TASK PROMPT:
Filter the entries below down to the lines that hold "assumptions".

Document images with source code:
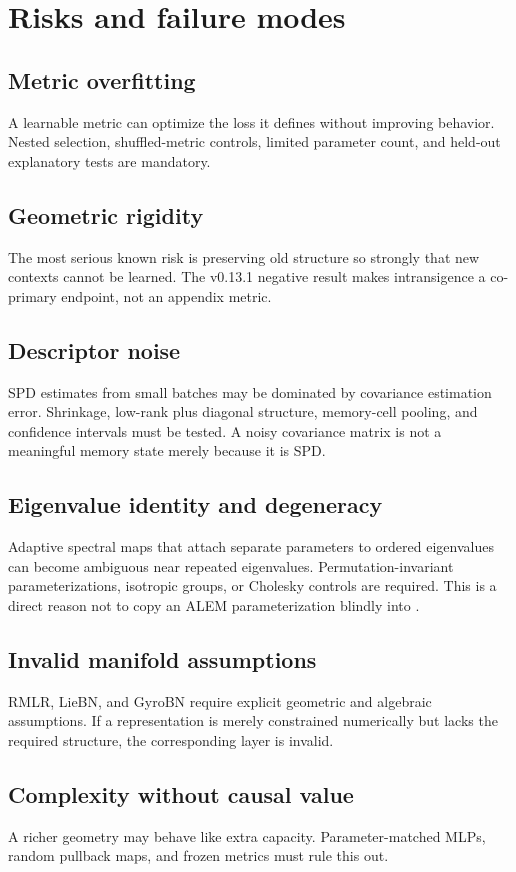 \section{Risks and failure modes}

\subsection{Metric overfitting}
A learnable metric can optimize the loss it defines without improving behavior. Nested selection, shuffled-metric controls, limited parameter count, and held-out explanatory tests are mandatory.

\subsection{Geometric rigidity}
The most serious known risk is preserving old structure so strongly that new contexts cannot be learned. The v0.13.1 negative result makes intransigence a co-primary endpoint, not an appendix metric.

\subsection{Descriptor noise}
SPD estimates from small batches may be dominated by covariance estimation error. Shrinkage, low-rank plus diagonal structure, memory-cell pooling, and confidence intervals must be tested. A noisy covariance matrix is not a meaningful memory state merely because it is SPD.

\subsection{Eigenvalue identity and degeneracy}
Adaptive spectral maps that attach separate parameters to ordered eigenvalues can become ambiguous near repeated eigenvalues. Permutation-invariant parameterizations, isotropic groups, or Cholesky controls are required. This is a direct reason not to copy an ALEM parameterization blindly into \MMALS{}.

\subsection{Invalid manifold assumptions}
RMLR, LieBN, and GyroBN require explicit geometric and algebraic assumptions. If a representation is merely constrained numerically but lacks the required structure, the corresponding layer is invalid.

\subsection{Complexity without causal value}
A richer geometry may behave like extra capacity. Parameter-matched MLPs, random pullback maps, and frozen metrics must rule this out.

ANSWER TO THIS EXERCISE:
\subsection{Invalid manifold assumptions}
RMLR, LieBN, and GyroBN require explicit geometric and algebraic assumptions. If a representation is merely constrained numerically but lacks the required structure, the corresponding layer is invalid.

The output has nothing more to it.